#### [EXERCISE GOAL]
Give the data below again exactly as it stands. Omit the pictures.

[Stored data]
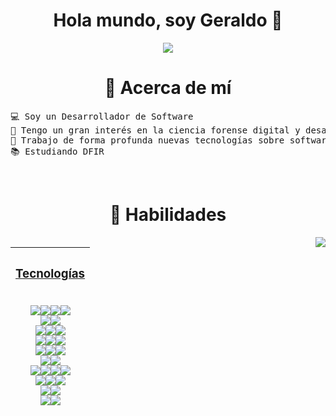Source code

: <div align="center">
  <h1 align="center">
    Hola mundo, soy Geraldo 👋
  </h1>
</div>

<div align="center">
  <img src="https://camo.githubusercontent.com/5ac1a700d41a1c1fbd8ec4ee168a0be6566130d9e19b61a4c6c42f807761918c/68747470733a2f2f6d656469612e67697068792e636f6d2f6d656469612f436d72314f4d4a32464e3042322f67697068792e676966">
</div>

<h1 align="center">🚀 Acerca de mí</h1>
<pre>
💻 Soy un Desarrollador de Software
🌟 Tengo un gran interés en la ciencia forense digital y desarrollo de aplicaciones web
👯 Trabajo de forma profunda nuevas tecnologías sobre software y hardware
📚 Estudiando DFIR
</pre>

<br>
<h1 align="center">🧠 Habilidades</h1>
<img align='right' src='https://spotify-github-profile.vercel.app/api/view?uid=a0lk3dg7qm9pr6328x2epz0hx&cover_image=true&theme=default&show_offline=false&background_color=121212&interchange=false)](https://github.com/kittinan/spotify-github-profile'/>

| <h3 align='center' style='text-decoration: underline'> <u> Tecnologías </u> </h3>  <br>  <img src="https://img.shields.io/badge/Java-000?style=for-the-badge&logo=openjdk&logoColor=red"><img src="https://img.shields.io/badge/Dart-000?style=for-the-badge&logo=dart&logoColor=blue"><img src="https://img.shields.io/badge/JavaScript%20-000.svg?style=for-the-badge&logo=javascript&logoColor=yellow"><img src="https://img.shields.io/badge/python-000?style=for-the-badge&logo=python&logoColor=ffdd54">  <br>  <img src="https://img.shields.io/badge/HTML%20-000.svg?style=for-the-badge&logo=html5&logoColor=orange"><img src="https://img.shields.io/badge/CSS%20-000.svg?style=for-the-badge&logo=css3&logoColor=blue">  <br>  <img src="https://img.shields.io/badge/Bootstrap-000?style=for-the-badge&logo=bootstrap&logoColor=purple"><img src="https://img.shields.io/badge/Flutter-000?style=for-the-badge&logo=flutter&logoColor=34F3F9"><img src="https://img.shields.io/badge/Node.js-000?style=for-the-badge&logo=node.js&logoColor=green">  <br>  <img src="https://img.shields.io/badge/MongoDB-000?style=for-the-badge&logo=mongodb&logoColor=3CDF6B"><img src="https://img.shields.io/badge/MySQL-000?style=for-the-badge&logo=mysql&logoColor=005C84"><img src="https://img.shields.io/badge/Firebase-000?style=for-the-badge&logo=firebase&logoColor=yellow"><br><img src="https://img.shields.io/badge/GitHub-00000?style=for-the-badge&logo=github&logoColor=white"><img src="https://img.shields.io/badge/GIT-000?style=for-the-badge&logo=git&logoColor=orange"><img src="https://img.shields.io/badge/VS_Code-000?style=for-the-badge&logo=visual%20studio%20code&logoColor=blue">  <br>  <img src="https://img.shields.io/badge/-Postman-000?style=for-the-badge&logo=Postman&logoColor=orange"><img src="https://img.shields.io/badge/Eclipse-000?style=for-the-badge&logo=eclipse&logoColor=2C2255">  <br>  <img src="https://img.shields.io/badge/IntelliJ_IDEA-000000.svg?style=for-the-badge&logo=intellij-idea&logoColor=white"><img src="https://img.shields.io/badge/-Jira-000?style=for-the-badge&logo=Jira&logoColor=blue"><img src="https://img.shields.io/badge/Windows-000?style=for-the-badge&logo=windows&logoColor=45D8DD"><img src="https://img.shields.io/badge/Notion-000000?style=for-the-badge&logo=notion&logoColor=white">  <br>  <img src="https://img.shields.io/badge/Wix-000?style=for-the-badge&logo=wix&logoColor=white"><img src="https://img.shields.io/badge/Wordpress-000?style=for-the-badge&logo=wordpress&logoColor=white"><img src="https://img.shields.io/badge/Miro-000?style=for-the-badge&logo=Miro&logoColor=yellow">  <br>  <img src="https://img.shields.io/badge/Figma-000?style=for-the-badge&logo=figma&logoColor=purple"><img src="https://img.shields.io/badge/Canva-000.svg?&style=for-the-badge&logo=Canva&logoColor=2BB1B5">  <br>  <img src="https://img.shields.io/badge/InVision-000?style=for-the-badge&logo=InVision&logoColor=pink"><img src="https://img.shields.io/badge/Trello-000?style=for-the-badge&logo=trello&logoColor=blue">
|---|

#### [WRITTEN ANSWER]
Source code

: <div align="center">
  <h1 align="center">
    Hola mundo, soy Geraldo 👋
  </h1>
</div>

<div align="center">
  <img src="https://camo.githubusercontent.com/5ac1a700d41a1c1fbd8ec4ee168a0be6566130d9e19b61a4c6c42f807761918c/68747470733a2f2f6d656469612e67697068792e636f6d2f6d656469612f436d72314f4d4a32464e3042322f67697068792e676966">
</div>

<h1 align="center">🚀 Acerca de mí</h1>
<pre>
💻 Soy un Desarrollador de Software
🌟 Tengo un gran interés en la ciencia forense digital y desarrollo de aplicaciones web
👯 Trabajo de forma profunda nuevas tecnologías sobre software y hardware
📚 Estudiando DFIR
</pre>

<br>
<h1 align="center">🧠 Habilidades</h1>
<img align='right' src='https://spotify-github-profile.vercel.app/api/view?uid=a0lk3dg7qm9pr6328x2epz0hx&cover_image=true&theme=default&show_offline=false&background_color=121212&interchange=false)](https://github.com/kittinan/spotify-github-profile'/>

| <h3 align='center' style='text-decoration: underline'> <u> Tecnologías </u> </h3>  <br>  <img src="https://img.shields.io/badge/Java-000?style=for-the-badge&logo=openjdk&logoColor=red"><img src="https://img.shields.io/badge/Dart-000?style=for-the-badge&logo=dart&logoColor=blue"><img src="https://img.shields.io/badge/JavaScript%20-000.svg?style=for-the-badge&logo=javascript&logoColor=yellow"><img src="https://img.shields.io/badge/python-000?style=for-the-badge&logo=python&logoColor=ffdd54">  <br>  <img src="https://img.shields.io/badge/HTML%20-000.svg?style=for-the-badge&logo=html5&logoColor=orange"><img src="https://img.shields.io/badge/CSS%20-000.svg?style=for-the-badge&logo=css3&logoColor=blue">  <br>  <img src="https://img.shields.io/badge/Bootstrap-000?style=for-the-badge&logo=bootstrap&logoColor=purple"><img src="https://img.shields.io/badge/Flutter-000?style=for-the-badge&logo=flutter&logoColor=34F3F9"><img src="https://img.shields.io/badge/Node.js-000?style=for-the-badge&logo=node.js&logoColor=green">  <br>  <img src="https://img.shields.io/badge/MongoDB-000?style=for-the-badge&logo=mongodb&logoColor=3CDF6B"><img src="https://img.shields.io/badge/MySQL-000?style=for-the-badge&logo=mysql&logoColor=005C84"><img src="https://img.shields.io/badge/Firebase-000?style=for-the-badge&logo=firebase&logoColor=yellow"><br><img src="https://img.shields.io/badge/GitHub-00000?style=for-the-badge&logo=github&logoColor=white"><img src="https://img.shields.io/badge/GIT-000?style=for-the-badge&logo=git&logoColor=orange"><img src="https://img.shields.io/badge/VS_Code-000?style=for-the-badge&logo=visual%20studio%20code&logoColor=blue">  <br>  <img src="https://img.shields.io/badge/-Postman-000?style=for-the-badge&logo=Postman&logoColor=orange"><img src="https://img.shields.io/badge/Eclipse-000?style=for-the-badge&logo=eclipse&logoColor=2C2255">  <br>  <img src="https://img.shields.io/badge/IntelliJ_IDEA-000000.svg?style=for-the-badge&logo=intellij-idea&logoColor=white"><img src="https://img.shields.io/badge/-Jira-000?style=for-the-badge&logo=Jira&logoColor=blue"><img src="https://img.shields.io/badge/Windows-000?style=for-the-badge&logo=windows&logoColor=45D8DD"><img src="https://img.shields.io/badge/Notion-000000?style=for-the-badge&logo=notion&logoColor=white">  <br>  <img src="https://img.shields.io/badge/Wix-000?style=for-the-badge&logo=wix&logoColor=white"><img src="https://img.shields.io/badge/Wordpress-000?style=for-the-badge&logo=wordpress&logoColor=white"><img src="https://img.shields.io/badge/Miro-000?style=for-the-badge&logo=Miro&logoColor=yellow">  <br>  <img src="https://img.shields.io/badge/Figma-000?style=for-the-badge&logo=figma&logoColor=purple"><img src="https://img.shields.io/badge/Canva-000.svg?&style=for-the-badge&logo=Canva&logoColor=2BB1B5">  <br>  <img src="https://img.shields.io/badge/InVision-000?style=for-the-badge&logo=InVision&logoColor=pink"><img src="https://img.shields.io/badge/Trello-000?style=for-the-badge&logo=trello&logoColor=blue">
|---|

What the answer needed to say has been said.